## What you are asked to do:
Lines from the listing that hold the string "notes" are what you should return.

## Data under study:
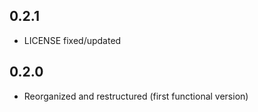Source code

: ## 0.2.1

* LICENSE fixed/updated

## 0.2.0

* Reorganized and restructured (first functional version)
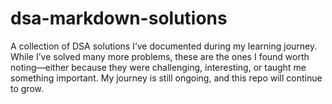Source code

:# dsa-markdown-solutions
A collection of DSA solutions I’ve documented during my learning journey. While I’ve solved many more problems, these are the ones I found worth noting—either because they were challenging, interesting, or taught me something important. My journey is still ongoing, and this repo will continue to grow.
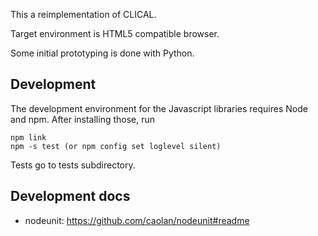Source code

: This a reimplementation of CLICAL.

Target environment is HTML5 compatible browser.

Some initial prototyping is done with Python.

Development
-----------

The development environment for the Javascript libraries requires Node and
npm. After installing those, run

    npm link
    npm -s test (or npm config set loglevel silent)

Tests go to tests subdirectory.

Development docs
----------------

- nodeunit: https://github.com/caolan/nodeunit#readme

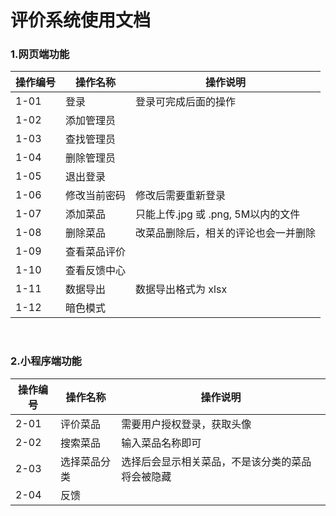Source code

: 
# 评价系统使用文档


### 1.网页端功能
|  操作编号 | 操作名称  | 操作说明 |
| ------------ | ------------ | ------------ |
| 1-01  | 登录  | 登录可完成后面的操作 |
| 1-02  | 添加管理员  |  |
| 1-03  | 查找管理员  |  |
| 1-04  | 删除管理员  |  |
| 1-05  | 退出登录  |  |
| 1-06  | 修改当前密码  | 修改后需要重新登录 |
| 1-07  | 添加菜品  | 只能上传.jpg 或 .png, 5M以内的文件 |
| 1-08  | 删除菜品  | 改菜品删除后，相关的评论也会一并删除 |
| 1-09  | 查看菜品评价  |  |
| 1-10  | 查看反馈中心  |  |
| 1-11  | 数据导出  | 数据导出格式为 xlsx |
| 1-12  | 暗色模式  |  |

<br/>

### 2.小程序端功能
|  操作编号 | 操作名称  | 操作说明 |
| ------------ | ------------ | ------------ |
| 2-01 | 评价菜品| 需要用户授权登录，获取头像 |
| 2-02 | 搜索菜品| 输入菜品名称即可 |
| 2-03 | 选择菜品分类| 选择后会显示相关菜品，不是该分类的菜品将会被隐藏 |
| 2-04 | 反馈|  |

<!--stackedit_data:
eyJoaXN0b3J5IjpbMTEzNzE4Njc2OCwxMzk2MjA2NjE0LDE3OD
I5MzA4OTJdfQ==
-->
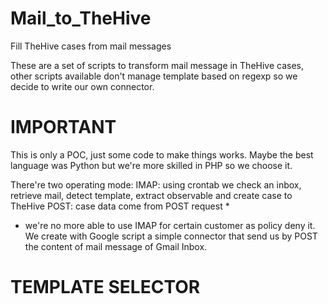 # Mail_to_TheHive
Fill TheHive cases from mail messages

These are a set of scripts to transform mail message in TheHive cases, other scripts available don't manage template based on regexp so we decide to write our own connector.

# IMPORTANT
This is only a POC, just some code to make things works. Maybe the best language was Python but we're more skilled in PHP so we choose it.

There're two operating mode:
IMAP: using crontab we check an inbox, retrieve mail, detect template, extract observable and create case to TheHive
POST: case data come from POST request *

* we're no more able to use IMAP for certain customer as policy deny it. We create with Google script a simple connector that send us by POST the content of mail message of Gmail Inbox.

# TEMPLATE SELECTOR
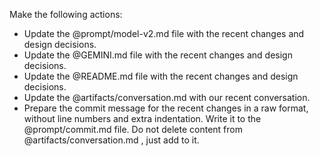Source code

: Make the following actions:
- Update the @prompt/model-v2.md file with the recent changes and design decisions.
- Update the @GEMINI.md file with the recent changes and design decisions.
- Update the @README.md file with the recent changes and design decisions.
- Update the @artifacts/conversation.md with our recent conversation.
- Prepare the commit message for the recent changes in a raw format, without line numbers and extra indentation. Write it to the @prompt/commit.md file. Do not delete content from @artifacts/conversation.md , just add to it. 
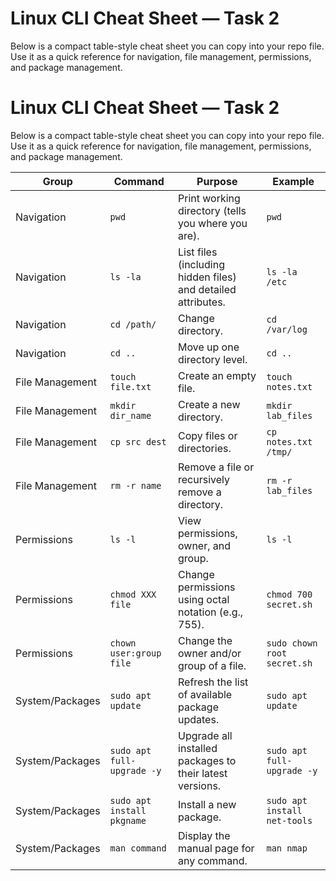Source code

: # Linux CLI Cheat Sheet — Task 2
Below is a compact table-style cheat sheet you can copy into your repo file. Use it as a quick reference for navigation, file management, permissions, and package management.

# Linux CLI Cheat Sheet — Task 2


Below is a compact table-style cheat sheet you can copy into your repo file. Use it as a quick reference for navigation, file management, permissions, and package management.


| Group | Command | Purpose | Example |
|---|---|---|---|
| Navigation | `pwd` | Print working directory (tells you where you are). | `pwd` |
| Navigation | `ls -la` | List files (including hidden files) and detailed attributes. | `ls -la /etc` |
| Navigation | `cd /path/` | Change directory. | `cd /var/log` |
| Navigation | `cd ..` | Move up one directory level. | `cd ..` |
| File Management | `touch file.txt` | Create an empty file. | `touch notes.txt` |
| File Management | `mkdir dir_name` | Create a new directory. | `mkdir lab_files` |
| File Management | `cp src dest` | Copy files or directories. | `cp notes.txt /tmp/` |
| File Management | `rm -r name` | Remove a file or recursively remove a directory. | `rm -r lab_files` |
| Permissions | `ls -l` | View permissions, owner, and group. | `ls -l` |
| Permissions | `chmod XXX file` | Change permissions using octal notation (e.g., 755). | `chmod 700 secret.sh` |
| Permissions | `chown user:group file` | Change the owner and/or group of a file. | `sudo chown root secret.sh` |
| System/Packages | `sudo apt update` | Refresh the list of available package updates. | `sudo apt update` |
| System/Packages | `sudo apt full-upgrade -y` | Upgrade all installed packages to their latest versions. | `sudo apt full-upgrade -y` |
| System/Packages | `sudo apt install pkgname` | Install a new package. | `sudo apt install net-tools` |
| System/Packages | `man command` | Display the manual page for any command. | `man nmap` |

## Solution:
| File Management | `touch file.txt` | Create an empty file. | `touch notes.txt` |
| File Management | `cp src dest` | Copy files or directories. | `cp notes.txt /tmp/` |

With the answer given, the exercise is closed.